The 27-year-old does, however, concede that his comeback has presented some difficulties.
"There are a few young lads in the team, and I've known Sam, Burkey and Tennant a long time, but I don't really know the likes of Dibben and Yatesy," Clancy said.
"Just being around that group...I have been training with a completely different group and different set of coaches, and then all of a sudden I have made the phonecall to (men's endurance coach) Chris Newton and the lads are all speculating about 'is Ed coming back into the team and am I going to lose my place?'
"That is the hardest bit - just dropping into a different set of people.
"In terms of pace judgement and feel for time pursuit, that is difficult as well, but I have been doing it so long that it didn't take long to get it back.
"Just feeling like you are part of the team is the hardest bit.
"I do kind of feel like I have gatecrashed the team pursuit party a little bit."
It appears Clancy will not be riding the omnium - an event in which he won a bronze medal at London 2012 - in Minsk, and that he may drop back in the team pursuit line-up from his traditional starter position.
At last summer's Games, the Yorkshireman reasoned that while he was not "ideally suited" to the omnium, the team pursuit and team sprint were events in which he could realistically target Rio 2016 Olympic gold medals.
And following what has happened over the last few months, Clancy has not entirely abandoned thoughts of sprinting - although he has stressed he will not do any sprint-specific training programmes from here.
"Ultimately, I'm trying to line myself up for the best medal prospects I can in Rio," Clancy said.

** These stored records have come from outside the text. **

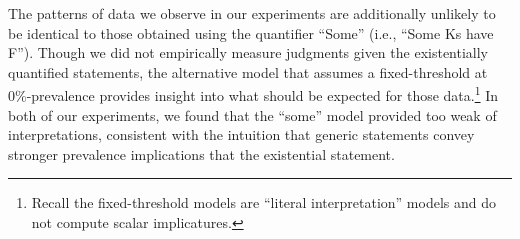 \documentclass[floatsintext,doc]{apa6}
\let\rmarkdownfootnote\footnote%
\def\footnote{\protect\rmarkdownfootnote}
\begin{document}

The patterns of data we observe in our experiments are additionally unlikely to be identical to those obtained using the quantifier \enquote{Some} (i.e., \enquote{Some Ks have F}).
Though we did not empirically measure judgments given the existentially quantified statements, the alternative model that assumes a fixed-threshold at 0\%-prevalence provides insight into what should be expected for those data.\footnote{Recall the fixed-threshold models are \enquote{literal interpretation} models and do not compute scalar implicatures.}
In both of our experiments, we found that the \enquote{some} model provided too weak of interpretations, consistent with the intuition that generic statements convey stronger prevalence implications that the existential statement.
\end{document}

"I thought if I could line myself up for riding team pursuit and team sprint, there would be two genuine potential gold medal events.
"That was the idea and in London it seemed quite real, quite possible. The numbers didn't quite stack up, but they weren't far from it.
"But getting there wasn't as easy as we would have liked.
"They named the team sprint (for the World Championships) not last week but the week before, obviously I wasn't in it and then there was the choice - they said you can have a place in the kilo (one kilometre time trial) if you want it, and you would be reserve for team sprint.
"So I went to have a little think. I even contemplated not riding the Worlds at all this year, just heading off to a road team and racing early with those guys.
"But then I thought, if nothing else, it would be interesting to see what effect the team sprint training had on the team pursuit for future reference, and I thought 'it is only a couple more weeks, so let's just hang with the track and try to make the team pursuit team'.
"I think if I was going to do it (sprinting) again, I wouldn't do a sprint-specific programme.
"I think the best way to go about it would just be to have real good form in team pursuit, because there is plenty of sprint work there anyway, and then just stick my hand up and say I am up for a trial for team sprint."